____ Supplied records

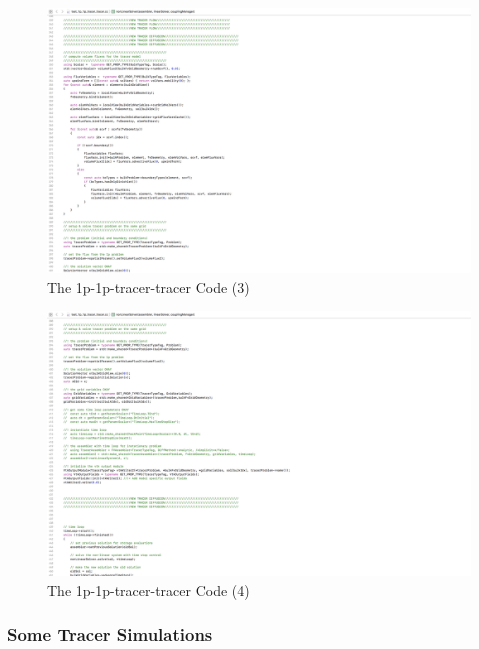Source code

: \begin{figure}[h]
\centering
\includegraphics[width=350mm]{1p_1p_tracer_tracer_3}
\caption{\footnotesize The 1p-1p-tracer-tracer Code (3)}
\label{fig:1p-1p-tracer-tracer-3}
\end{figure}
\begin{figure}[h]
\centering
\includegraphics[width=350mm]{1p_1p_tracer_tracer_4}
\caption{\footnotesize The 1p-1p-tracer-tracer Code (4)}
\label{fig:1p-1p-tracer-tracer-4}
\end{figure}


\subsubsection*{Some Tracer Simulations}
\label{Tracer}

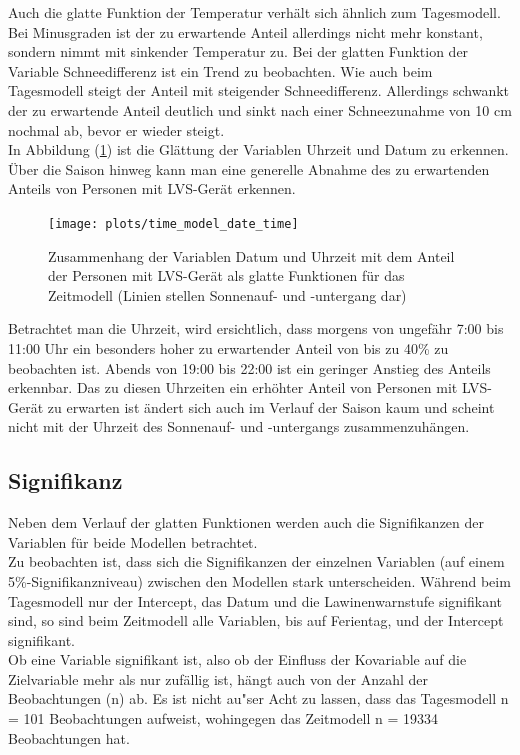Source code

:\documentclass[12pt]{scrreprt}
\begin{document}
Auch die glatte Funktion der Temperatur verhält sich ähnlich zum Tagesmodell. Bei Minusgraden ist der zu erwartende Anteil allerdings nicht mehr konstant, sondern nimmt mit sinkender Temperatur zu. Bei der glatten Funktion der Variable Schneedifferenz ist ein Trend zu beobachten. Wie auch beim Tagesmodell steigt der Anteil mit steigender Schneedifferenz. Allerdings schwankt der zu erwartende Anteil deutlich und sinkt nach einer Schneezunahme von 10 cm nochmal ab, bevor er wieder steigt. \\
In Abbildung (\ref{pic:time_model_date_time}) ist die Glättung der Variablen Uhrzeit und Datum zu erkennen. Über die Saison hinweg kann man eine generelle Abnahme des zu erwartenden Anteils von Personen mit LVS-Gerät erkennen.
\begin{figure}[H]
	\centering
	\texttt{[image: plots/time\_model\_date\_time]}
	\caption{Zusammenhang der Variablen Datum und Uhrzeit mit dem Anteil der Personen mit LVS-Gerät als glatte Funktionen für das Zeitmodell (Linien stellen Sonnenauf- und -untergang dar)}
	\label{pic:time_model_date_time}	
\end{figure}
\noindent Betrachtet man die Uhrzeit, wird ersichtlich, dass morgens von ungefähr 7:00 bis 11:00 Uhr ein besonders hoher zu erwartender Anteil von bis zu 40\% zu beobachten ist. Abends von 19:00 bis 22:00 ist ein geringer Anstieg des Anteils erkennbar. Das zu diesen Uhrzeiten ein erhöhter Anteil von Personen mit LVS-Gerät zu erwarten ist ändert sich auch im Verlauf der Saison kaum und scheint nicht mit der Uhrzeit des Sonnenauf- und -untergangs zusammenzuhängen.

\subsection{Signifikanz}
Neben dem Verlauf der glatten Funktionen werden auch die Signifikanzen der Variablen für beide Modellen betrachtet. \\
Zu beobachten ist, dass sich die Signifikanzen der einzelnen Variablen (auf einem 5\%-Signifikanzniveau) zwischen den Modellen stark unterscheiden. Während beim Tagesmodell nur der Intercept, das Datum und die Lawinenwarnstufe signifikant sind, so sind beim Zeitmodell alle Variablen, bis auf Ferientag, und der Intercept signifikant. \\
Ob eine Variable signifikant ist, also ob der Einfluss der Kovariable auf die Zielvariable mehr als nur zufällig ist, hängt auch von der Anzahl der Beobachtungen (n) ab. Es ist nicht au"ser Acht zu lassen, dass das Tagesmodell n = 101 Beobachtungen aufweist, wohingegen das Zeitmodell n = 19334 Beobachtungen hat.
\end{document}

________

◆ Exercise:
Write out the records above exactly as they appear, leaving out any pictures.

◆ Exercise solution:
Source code

: \begin{figure}[h]
\centering
\includegraphics[width=350mm]{1p_1p_tracer_tracer_3}
\caption{\footnotesize The 1p-1p-tracer-tracer Code (3)}
\label{fig:1p-1p-tracer-tracer-3}
\end{figure}
\begin{figure}[h]
\centering
\includegraphics[width=350mm]{1p_1p_tracer_tracer_4}
\caption{\footnotesize The 1p-1p-tracer-tracer Code (4)}
\label{fig:1p-1p-tracer-tracer-4}
\end{figure}


\subsubsection*{Some Tracer Simulations}
\label{Tracer}

Source code

:\documentclass[12pt]{scrreprt}
\begin{document}
Auch die glatte Funktion der Temperatur verhält sich ähnlich zum Tagesmodell. Bei Minusgraden ist der zu erwartende Anteil allerdings nicht mehr konstant, sondern nimmt mit sinkender Temperatur zu. Bei der glatten Funktion der Variable Schneedifferenz ist ein Trend zu beobachten. Wie auch beim Tagesmodell steigt der Anteil mit steigender Schneedifferenz. Allerdings schwankt der zu erwartende Anteil deutlich und sinkt nach einer Schneezunahme von 10 cm nochmal ab, bevor er wieder steigt. \\
In Abbildung (\ref{pic:time_model_date_time}) ist die Glättung der Variablen Uhrzeit und Datum zu erkennen. Über die Saison hinweg kann man eine generelle Abnahme des zu erwartenden Anteils von Personen mit LVS-Gerät erkennen.
\begin{figure}[H]
	\centering
	\texttt{[image: plots/time\_model\_date\_time]}
	\caption{Zusammenhang der Variablen Datum und Uhrzeit mit dem Anteil der Personen mit LVS-Gerät als glatte Funktionen für das Zeitmodell (Linien stellen Sonnenauf- und -untergang dar)}
	\label{pic:time_model_date_time}	
\end{figure}
\noindent Betrachtet man die Uhrzeit, wird ersichtlich, dass morgens von ungefähr 7:00 bis 11:00 Uhr ein besonders hoher zu erwartender Anteil von bis zu 40\% zu beobachten ist. Abends von 19:00 bis 22:00 ist ein geringer Anstieg des Anteils erkennbar. Das zu diesen Uhrzeiten ein erhöhter Anteil von Personen mit LVS-Gerät zu erwarten ist ändert sich auch im Verlauf der Saison kaum und scheint nicht mit der Uhrzeit des Sonnenauf- und -untergangs zusammenzuhängen.

\subsection{Signifikanz}
Neben dem Verlauf der glatten Funktionen werden auch die Signifikanzen der Variablen für beide Modellen betrachtet. \\
Zu beobachten ist, dass sich die Signifikanzen der einzelnen Variablen (auf einem 5\%-Signifikanzniveau) zwischen den Modellen stark unterscheiden. Während beim Tagesmodell nur der Intercept, das Datum und die Lawinenwarnstufe signifikant sind, so sind beim Zeitmodell alle Variablen, bis auf Ferientag, und der Intercept signifikant. \\
Ob eine Variable signifikant ist, also ob der Einfluss der Kovariable auf die Zielvariable mehr als nur zufällig ist, hängt auch von der Anzahl der Beobachtungen (n) ab. Es ist nicht au"ser Acht zu lassen, dass das Tagesmodell n = 101 Beobachtungen aufweist, wohingegen das Zeitmodell n = 19334 Beobachtungen hat.
\end{document}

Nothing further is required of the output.